Welcome to NAHDO's "data blog" highlighting issues related to health care data collection and use. field.
The journey to improve the quality of hospital, claims, and encounter data sets is one that never quite ends. High-quality data are needed for quality measurement, risk adjustment, and program evaluation / oversight.
While most of us agree data quality is important, what does it mean and what are the unique challenges data agencies face in improving data quality? Data sets, especially data aggregated from different health systems and platforms, are never perfect and the perception of data quality may differ according to the user and uses. A claims transaction will need to conform to national X12N standards in order to qualify for automated acceptance and payment. Data aggregated across dozens (or hundreds) of different data supplier platforms and for the purpose of third-party use (policy, research, market) pose huge challenges for the data steward and data quality is at the heart of comparative provider performance and value-based payment purposes.
State data agencies apply a series of audit tools and system checks to detect anomalies in the data (gender conflicts, age conflicts, code range compliance, etc.) Working closely with data suppliers to correct or align reporting issues has a high payoff to improvement in data utility, but it is time-consuming, requiring ongoing relationship-building and feedback to data suppliers.
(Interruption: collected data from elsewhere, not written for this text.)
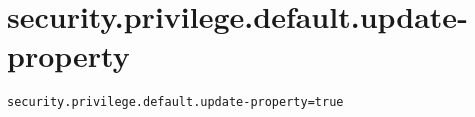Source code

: \section{security.privilege.default.update-property}
\label{configuration:SecurityPrivilegeDefaultUpdateProperty}
\ClearAPI
\TODO
{}
\begin{lstlisting}[style=Props,caption={Usage example for \textit{security.privilege.default.update-property}}]
security.privilege.default.update-property=true
\end{lstlisting}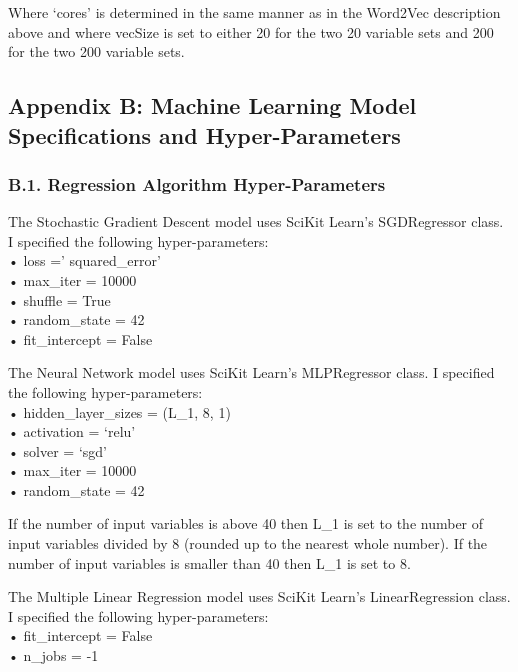 \documentclass[11pt,preprint, authoryear]{elsarticle}
\numberwithin{equation}{section}
\numberwithin{figure}{section}
\numberwithin{table}{section}
\begin{document}
Where `cores' is determined in the same manner as in the Word2Vec
description above and where vecSize is set to either 20 for the two 20
variable sets and 200 for the two 200 variable sets.

\hypertarget{appendix-b-machine-learning-model-specifications-and-hyper-parameters}{%
\subsection*{Appendix B: Machine Learning Model Specifications and
Hyper-Parameters}\label{appendix-b-machine-learning-model-specifications-and-hyper-parameters}}

\hypertarget{b.1.-regression-algorithm-hyper-parameters}{%
\subsubsection*{B.1. Regression Algorithm
Hyper-Parameters}\label{b.1.-regression-algorithm-hyper-parameters}}

The Stochastic Gradient Descent model uses SciKit Learn's SGDRegressor
class. I specified the following hyper-parameters:\\
• loss =' squared\_error'\\
• max\_iter = 10000\\
• shuffle = True\\
• random\_state = 42\\
• fit\_intercept = False

The Neural Network model uses SciKit Learn's MLPRegressor class. I
specified the following hyper-parameters:\\
• hidden\_layer\_sizes = (L\_1, 8, 1)\\
• activation = `relu'\\
• solver = `sgd'\\
• max\_iter = 10000\\
• random\_state = 42

If the number of input variables is above 40 then L\_1 is set to the
number of input variables divided by 8 (rounded up to the nearest whole
number). If the number of input variables is smaller than 40 then L\_1
is set to 8.

The Multiple Linear Regression model uses SciKit Learn's
LinearRegression class. I specified the following hyper-parameters:\\
• fit\_intercept = False\\
• n\_jobs = -1
\end{document}
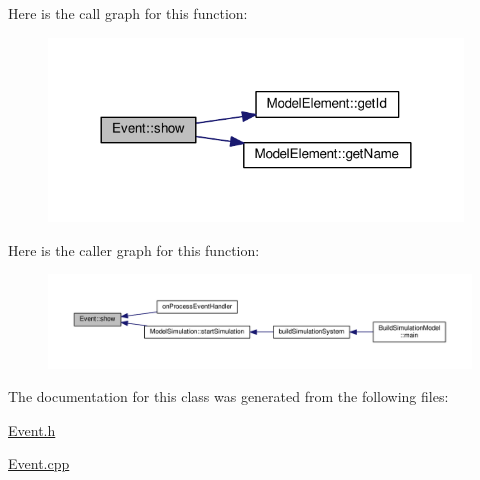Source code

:Here is the call graph for this function\+:\nopagebreak
\begin{figure}[H]
\begin{center}
\leavevmode
\includegraphics[width=312pt]{class_event_a640f132001d454af52cb0d0e20ebb856_cgraph}
\end{center}
\end{figure}




Here is the caller graph for this function\+:
\nopagebreak
\begin{figure}[H]
\begin{center}
\leavevmode
\includegraphics[width=350pt]{class_event_a640f132001d454af52cb0d0e20ebb856_icgraph}
\end{center}
\end{figure}




The documentation for this class was generated from the following files\+:\begin{DoxyCompactItemize}
\item 
\hyperlink{_event_8h}{Event.\+h}\item 
\hyperlink{_event_8cpp}{Event.\+cpp}\end{DoxyCompactItemize}
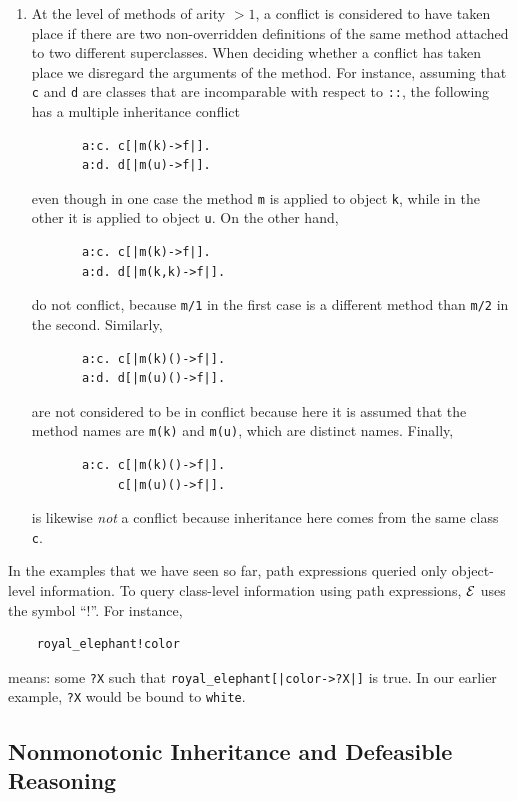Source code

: \documentclass[11pt]{article}
\newcommand{\ERGO}{\mbox{\ensuremath{\cal{E}}\smaller{{\sc{RGO}}}}\xspace}
\newcommand{\FLSYSTEM}{\ERGO}
\begin{document}
\begin{enumerate}
\item At the level of methods of arity $>1$, a conflict is considered to have
  taken place if there are two non-overridden definitions of the same method
  attached to two different superclasses. When deciding whether a conflict
  has taken place we disregard the arguments of the method. For instance,
  assuming that \texttt{c} and \texttt{d} are classes that are
  incomparable with
  respect to \texttt{::}, the following has a multiple inheritance conflict 
\begin{verbatim}
       a:c. c[|m(k)->f|].    
       a:d. d[|m(u)->f|].     
\end{verbatim}
  even though in one case
  the method {\tt m} is applied to object {\tt k}, while in the other it is
  applied to object {\tt u}. 
  On the other hand,
\begin{verbatim}
       a:c. c[|m(k)->f|].    
       a:d. d[|m(k,k)->f|].     
\end{verbatim}
  do not conflict, because {\tt m/1} in the first case is a different
  method than {\tt m/2} in the second. Similarly,
\begin{verbatim}
       a:c. c[|m(k)()->f|].    
       a:d. d[|m(u)()->f|].     
\end{verbatim}
  are not considered to be in conflict because here it is assumed that the
  method names are {\tt m(k)} and {\tt m(u)}, which are distinct names.
  Finally,
\begin{verbatim}
       a:c. c[|m(k)()->f|].    
            c[|m(u)()->f|].     
\end{verbatim}
  is likewise \emph{not} a conflict because inheritance here comes from the same
  class \texttt{c}.
\end{enumerate}

In the examples that we have seen so far, path expressions queried only
object-level information. To query class-level information using path
expressions, \FLSYSTEM uses the symbol ``!''. For instance,
\begin{verbatim}
    royal_elephant!color
\end{verbatim}
means: some \texttt{?X}  such that \texttt{royal\_elephant[|color->?X|]} is
true.  In our earlier example, \texttt{?X} would be bound to
\texttt{white}.  

\subsection{Nonmonotonic Inheritance and Defeasible Reasoning}
\end{document}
All data stewards agree that accuracy, completeness, timeliness translate into usability of large-scale data sets we maintain. These and other issues were discussed at a lively Data Quality Roundtable at NAHDO's 32 Annual Meeting in Washington, DC October 4. Participants called for:
A NAHDO Data Quality Forum to promote best practices in data improvement and minimum edit protocols
A way to alert states about policies likely to affect data quality (NUBC changes, ICD-10 issues).